Ein Schlüssel dazu sei „Storytelling“. Der englische Ausdruck höre sich nicht nur besser an als das deutsche „Geschichten erzählen“, sondern sei auch umfassender. Geschichten erzählen, lasse sich nämlich auch mit Hilfe von Fotos und Videofilmen. Es müssten aber wahre, authentische Geschichten sein.

Reuter empfiehlt Direktvermarktern, dazu auch die sozialen Medien zu nutzen. Es brauche nicht viel Zeit dafür, wenn man einmal verstanden hat, wie es funktioniert. „Macht einfach ein schönes Foto, lasst Euch vom Augenblick leiten.“ Wer Wertschätzung für seine Produkte schaffe, der werde auch einen angemessenen Preis erzielen.

Reuter ist auch Inhaber von „Grüne Köpfe“, ein Strategieberatungsunternehmen in Berlin, das vor allem große Unternehmen, namentlich Coop oder Rewe, berät. Richtlinien für Gütesiegel sollten nicht in zähen Meetings von Funktionären und Experten verhandelt, sondern von den Verbrauchern und Bauern im Gespräch entwickelt werden, ist Reuter überzeugt.

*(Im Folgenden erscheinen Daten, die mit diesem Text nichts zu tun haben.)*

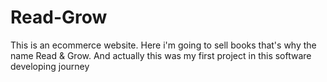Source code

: # Read-Grow
This is an ecommerce website. Here i'm going to sell books that's why the name Read &amp; Grow. And actually this was my first project in this software developing journey
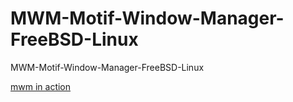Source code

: # MWM-Motif-Window-Manager-FreeBSD-Linux
MWM-Motif-Window-Manager-FreeBSD-Linux


[mwm in action](https://raw.githubusercontent.com/spartrekus/MWM-Motif-Window-Manager-FreeBSD-Linux/master/mwm-desktop-linux.png)

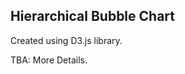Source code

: Hierarchical Bubble Chart
-------------------------
Created using D3.js library.

TBA: More Details.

In Entscheidungen einbeziehen

Als Beispiel dafür nennt der Strategieberater die erfolgreiche, französische Initiative „C’est qui le patron?!“. Hier werden die Verbraucher in Entscheidungen mit einbezogen. Sie werden gefragt, was ihnen wichtig ist und wie viel sie bereit sind, für ein entsprechendes Produkt zu zahlen. Solche auf demokratische Weise entstandenen Produkte haben es auf die Topsellerliste geschafft, sagt Reuter. Gütesiegel, die auf diese Weise entstehen, erhöhten nicht nur die Glaubwürdigkeit von Produkten, sondern seien näher am Verbraucher. „Die Zeit ist reif, um die Nähe zum Verbraucher herzustellen“, hat der Marktstratege längst beobachtet.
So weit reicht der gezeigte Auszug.